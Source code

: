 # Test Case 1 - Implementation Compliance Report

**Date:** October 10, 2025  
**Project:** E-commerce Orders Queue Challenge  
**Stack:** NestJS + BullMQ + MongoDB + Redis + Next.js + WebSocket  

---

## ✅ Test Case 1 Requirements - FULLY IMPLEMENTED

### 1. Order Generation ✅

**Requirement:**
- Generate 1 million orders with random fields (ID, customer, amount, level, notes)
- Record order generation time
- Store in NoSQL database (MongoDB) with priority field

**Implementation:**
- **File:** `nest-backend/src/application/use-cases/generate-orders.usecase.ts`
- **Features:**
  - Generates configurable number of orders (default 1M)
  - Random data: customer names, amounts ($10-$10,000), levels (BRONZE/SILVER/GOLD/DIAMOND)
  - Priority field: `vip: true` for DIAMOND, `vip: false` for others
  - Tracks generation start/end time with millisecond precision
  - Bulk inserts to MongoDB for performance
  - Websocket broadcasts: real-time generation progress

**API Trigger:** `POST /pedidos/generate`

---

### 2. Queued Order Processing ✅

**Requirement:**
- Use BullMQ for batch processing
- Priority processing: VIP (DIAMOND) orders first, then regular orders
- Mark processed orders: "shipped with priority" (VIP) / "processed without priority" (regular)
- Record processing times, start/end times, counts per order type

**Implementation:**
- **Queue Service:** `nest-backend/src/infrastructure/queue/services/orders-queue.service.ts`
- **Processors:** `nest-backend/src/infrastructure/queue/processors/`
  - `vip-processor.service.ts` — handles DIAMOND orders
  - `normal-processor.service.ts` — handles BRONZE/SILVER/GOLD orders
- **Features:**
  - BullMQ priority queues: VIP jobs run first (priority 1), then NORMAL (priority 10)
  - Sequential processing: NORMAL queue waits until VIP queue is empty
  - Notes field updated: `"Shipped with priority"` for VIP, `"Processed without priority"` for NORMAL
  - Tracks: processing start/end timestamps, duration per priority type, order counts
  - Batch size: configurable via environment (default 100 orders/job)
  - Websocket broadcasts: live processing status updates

■ **TASK DESCRIPTION**
Could you set down every line above exactly as written?

■ **ANSWER TO THIS TASK**
Source code

: # Test Case 1 - Implementation Compliance Report

**Date:** October 10, 2025  
**Project:** E-commerce Orders Queue Challenge  
**Stack:** NestJS + BullMQ + MongoDB + Redis + Next.js + WebSocket  

---

## ✅ Test Case 1 Requirements - FULLY IMPLEMENTED

### 1. Order Generation ✅

**Requirement:**
- Generate 1 million orders with random fields (ID, customer, amount, level, notes)
- Record order generation time
- Store in NoSQL database (MongoDB) with priority field

**Implementation:**
- **File:** `nest-backend/src/application/use-cases/generate-orders.usecase.ts`
- **Features:**
  - Generates configurable number of orders (default 1M)
  - Random data: customer names, amounts ($10-$10,000), levels (BRONZE/SILVER/GOLD/DIAMOND)
  - Priority field: `vip: true` for DIAMOND, `vip: false` for others
  - Tracks generation start/end time with millisecond precision
  - Bulk inserts to MongoDB for performance
  - Websocket broadcasts: real-time generation progress

**API Trigger:** `POST /pedidos/generate`

---

### 2. Queued Order Processing ✅

**Requirement:**
- Use BullMQ for batch processing
- Priority processing: VIP (DIAMOND) orders first, then regular orders
- Mark processed orders: "shipped with priority" (VIP) / "processed without priority" (regular)
- Record processing times, start/end times, counts per order type

**Implementation:**
- **Queue Service:** `nest-backend/src/infrastructure/queue/services/orders-queue.service.ts`
- **Processors:** `nest-backend/src/infrastructure/queue/processors/`
  - `vip-processor.service.ts` — handles DIAMOND orders
  - `normal-processor.service.ts` — handles BRONZE/SILVER/GOLD orders
- **Features:**
  - BullMQ priority queues: VIP jobs run first (priority 1), then NORMAL (priority 10)
  - Sequential processing: NORMAL queue waits until VIP queue is empty
  - Notes field updated: `"Shipped with priority"` for VIP, `"Processed without priority"` for NORMAL
  - Tracks: processing start/end timestamps, duration per priority type, order counts
  - Batch size: configurable via environment (default 100 orders/job)
  - Websocket broadcasts: live processing status updates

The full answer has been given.